On a 12-month basis, PPI inflation hit 3.4%, the hottest reading since February 2025. For SLV holders, this matters because rising wholesale costs signal that consumer inflation isn't fading — and that keeps the Fed from cutting rates, which would otherwise make zero-yielding silver more attractive relative to bonds.

  • The Fed Held Rates Steady and Raised Its Own Inflation Forecast. The FOMC voted 11-1 to keep the federal funds rate at 3.5%–3.75%.

Both headline and core PCE inflation forecasts for 2026 were revised up to 2.7%, from December's projections of 2.4% and 2.5%.
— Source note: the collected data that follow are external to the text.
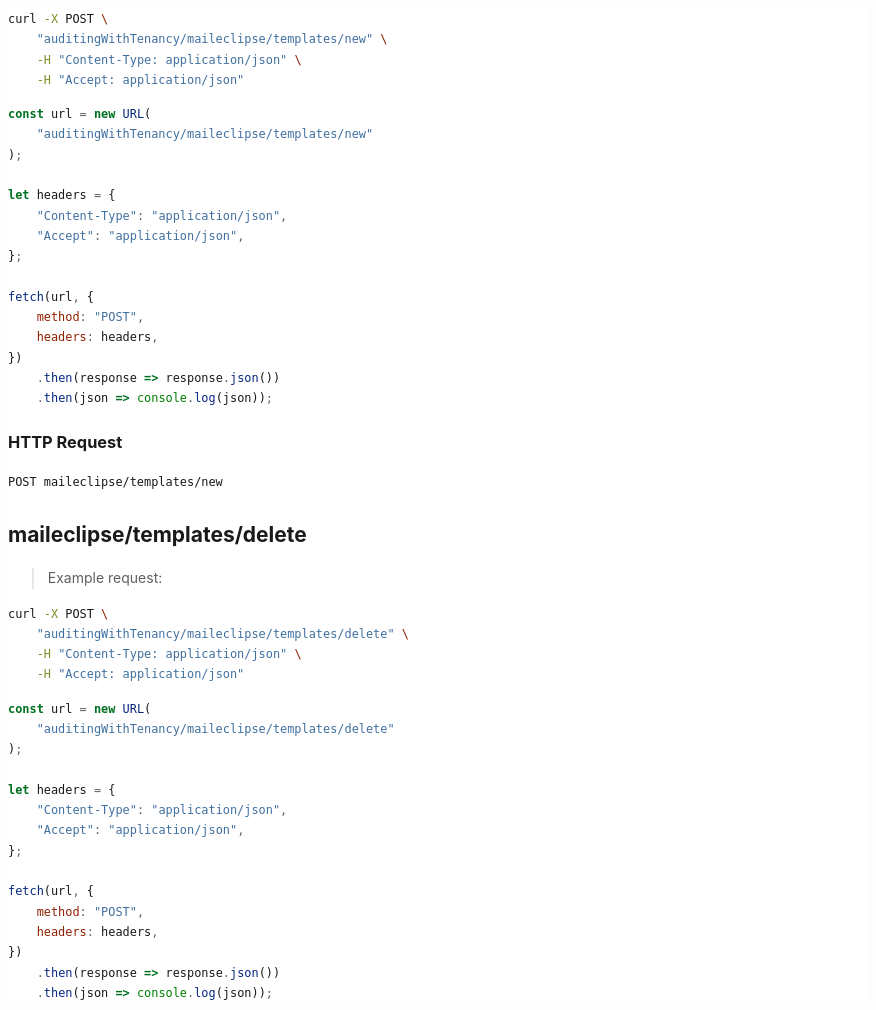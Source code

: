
 ```bash
curl -X POST \
    "auditingWithTenancy/maileclipse/templates/new" \
    -H "Content-Type: application/json" \
    -H "Accept: application/json"
```

```javascript
const url = new URL(
    "auditingWithTenancy/maileclipse/templates/new"
);

let headers = {
    "Content-Type": "application/json",
    "Accept": "application/json",
};

fetch(url, {
    method: "POST",
    headers: headers,
})
    .then(response => response.json())
    .then(json => console.log(json));
```



### HTTP Request
`POST maileclipse/templates/new`





## maileclipse/templates/delete
> Example request:

```bash
curl -X POST \
    "auditingWithTenancy/maileclipse/templates/delete" \
    -H "Content-Type: application/json" \
    -H "Accept: application/json"
```

```javascript
const url = new URL(
    "auditingWithTenancy/maileclipse/templates/delete"
);

let headers = {
    "Content-Type": "application/json",
    "Accept": "application/json",
};

fetch(url, {
    method: "POST",
    headers: headers,
})
    .then(response => response.json())
    .then(json => console.log(json));
```
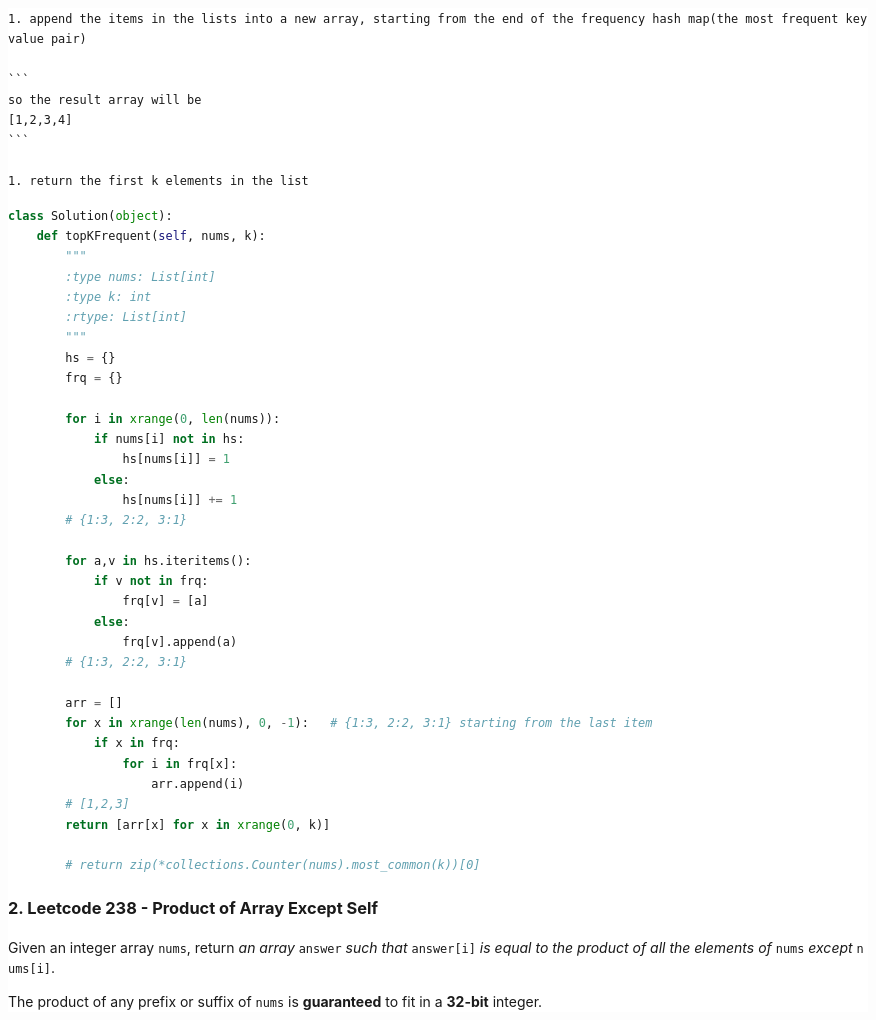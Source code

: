     1. append the items in the lists into a new array, starting from the end of the frequency hash map(the most frequent key value pair)
    
    ```
    so the result array will be
    [1,2,3,4]
    ```
    
    1. return the first k elements in the list
    

```python
class Solution(object):
    def topKFrequent(self, nums, k):
        """
        :type nums: List[int]
        :type k: int
        :rtype: List[int]
        """
        hs = {}
        frq = {}

        for i in xrange(0, len(nums)):
            if nums[i] not in hs:
                hs[nums[i]] = 1
            else:
                hs[nums[i]] += 1
        # {1:3, 2:2, 3:1}

        for a,v in hs.iteritems():
            if v not in frq:
                frq[v] = [a]
            else:
                frq[v].append(a) 
        # {1:3, 2:2, 3:1}

        arr = []
        for x in xrange(len(nums), 0, -1):   # {1:3, 2:2, 3:1} starting from the last item
            if x in frq:
                for i in frq[x]:
                    arr.append(i)
        # [1,2,3]
        return [arr[x] for x in xrange(0, k)]

        # return zip(*collections.Counter(nums).most_common(k))[0]
```

### 2. Leetcode **238 - Product of Array Except Self**

Given an integer array `nums`, return *an array* `answer` *such that* `answer[i]` *is equal to the product of all the elements of* `nums` *except* `nums[i]`.

The product of any prefix or suffix of `nums` is **guaranteed** to fit in a **32-bit** integer.

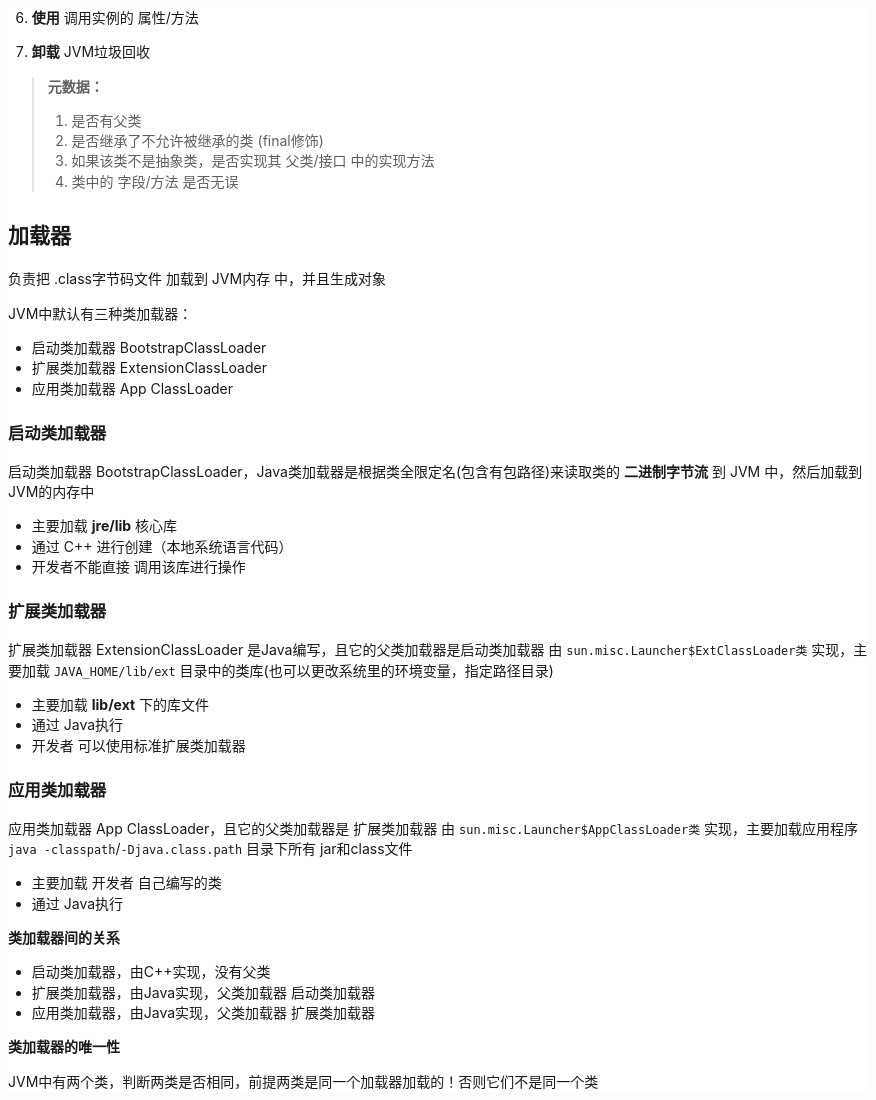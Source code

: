 6. **使用** 调用实例的 属性/方法

7. **卸载** JVM垃圾回收

> **元数据：**
>
> 1. 是否有父类
> 2. 是否继承了不允许被继承的类 (final修饰)
> 3. 如果该类不是抽象类，是否实现其 父类/接口 中的实现方法
> 4. 类中的 字段/方法 是否无误

## 加载器

负责把 .class字节码文件 加载到 JVM内存 中，并且生成对象

JVM中默认有三种类加载器：

- 启动类加载器 BootstrapClassLoader
- 扩展类加载器 ExtensionClassLoader
- 应用类加载器 App ClassLoader

### 启动类加载器

启动类加载器 BootstrapClassLoader，Java类加载器是根据类全限定名(包含有包路径)来读取类的 **二进制字节流** 到 JVM 中，然后加载到JVM的内存中

- 主要加载 **jre/lib** 核心库
- 通过 C++ 进行创建（本地系统语言代码）
- 开发者不能直接 调用该库进行操作

### 扩展类加载器

扩展类加载器 ExtensionClassLoader 是Java编写，且它的父类加载器是启动类加载器
由 `sun.misc.Launcher$ExtClassLoader类` 实现，主要加载 `JAVA_HOME/lib/ext` 目录中的类库(也可以更改系统里的环境变量，指定路径目录)

- 主要加载 **lib/ext** 下的库文件
- 通过 Java执行
- 开发者 可以使用标准扩展类加载器

### 应用类加载器

应用类加载器 App ClassLoader，且它的父类加载器是 扩展类加载器
由 `sun.misc.Launcher$AppClassLoader类` 实现，主要加载应用程序 `java -classpath`/`-Djava.class.path` 目录下所有 jar和class文件

- 主要加载 开发者 自己编写的类
- 通过 Java执行

**类加载器间的关系**

- 启动类加载器，由C++实现，没有父类
- 扩展类加载器，由Java实现，父类加载器 启动类加载器
- 应用类加载器，由Java实现，父类加载器 扩展类加载器

**类加载器的唯一性**

JVM中有两个类，判断两类是否相同，前提两类是同一个加载器加载的！否则它们不是同一个类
The dot plot penciled in just one cut for 2026 , and futures traders pushed out the next rate cut to at least December. Higher-for-longer rates mean Treasury bonds keep offering real competition to silver, which generates no income for holders.

  • Silver Is Being Squeezed from Both Sides: A Stronger Dollar and ETF Outflows. Silver dropped more than 5% during a volatile session, breaching the $80 level as investors grappled with core inflation at a three-year high.

Silver-backed ETFs saw outflows of over 1.5 million ounces in just two weeks , a sign that institutional money is choosing cash and yields over physical metal. In this high-yield environment, silver must compete with 10-year Treasuries flirting with the 4.0% mark.

  • Industrial Demand Provides a Floor — But It's Not Enough Right Now. Structural demand from solar panels (expected to consume over 120 million ounces this year) and AI servers that use 3.5x more silver than traditional hardware has created a demand floor that didn't exist in prior cycles.

Silver supply deficits are projected for a sixth consecutive year. Yet as Powell conceded the Fed is "not making as much progress on inflation as it had hoped," macro headwinds are overpowering the industrial story. Until rate-cut expectations firm up, SLV faces a painful tug-of-war between long-term physical scarcity and short-term monetary gravity.